▼

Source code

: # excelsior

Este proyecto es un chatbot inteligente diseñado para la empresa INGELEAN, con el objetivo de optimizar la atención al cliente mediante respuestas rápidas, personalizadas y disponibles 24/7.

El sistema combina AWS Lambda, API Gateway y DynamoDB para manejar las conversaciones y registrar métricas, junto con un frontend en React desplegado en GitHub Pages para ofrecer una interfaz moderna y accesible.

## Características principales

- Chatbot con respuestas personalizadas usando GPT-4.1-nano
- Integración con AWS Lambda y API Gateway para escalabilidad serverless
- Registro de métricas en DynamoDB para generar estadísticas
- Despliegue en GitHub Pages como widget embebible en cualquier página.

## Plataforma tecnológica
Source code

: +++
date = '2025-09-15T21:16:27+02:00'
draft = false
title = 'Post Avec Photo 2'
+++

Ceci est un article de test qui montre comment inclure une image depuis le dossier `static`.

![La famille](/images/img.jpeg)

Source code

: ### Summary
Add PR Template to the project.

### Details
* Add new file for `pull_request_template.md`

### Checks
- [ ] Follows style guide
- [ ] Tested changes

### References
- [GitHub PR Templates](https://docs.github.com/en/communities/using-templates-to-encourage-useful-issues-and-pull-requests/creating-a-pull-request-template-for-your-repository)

▲

→ **Task statement**: Each line of the records above, from the first through the one containing "### Details", is to be retyped exactly; no other line belongs.

→ **Answer for the task**:
Source code

: # excelsior

Este proyecto es un chatbot inteligente diseñado para la empresa INGELEAN, con el objetivo de optimizar la atención al cliente mediante respuestas rápidas, personalizadas y disponibles 24/7.

El sistema combina AWS Lambda, API Gateway y DynamoDB para manejar las conversaciones y registrar métricas, junto con un frontend en React desplegado en GitHub Pages para ofrecer una interfaz moderna y accesible.

## Características principales

- Chatbot con respuestas personalizadas usando GPT-4.1-nano
- Integración con AWS Lambda y API Gateway para escalabilidad serverless
- Registro de métricas en DynamoDB para generar estadísticas
- Despliegue en GitHub Pages como widget embebible en cualquier página.

## Plataforma tecnológica
Source code

: +++
date = '2025-09-15T21:16:27+02:00'
draft = false
title = 'Post Avec Photo 2'
+++

Ceci est un article de test qui montre comment inclure une image depuis le dossier `static`.

![La famille](/images/img.jpeg)

Source code

: ### Summary
Add PR Template to the project.

### Details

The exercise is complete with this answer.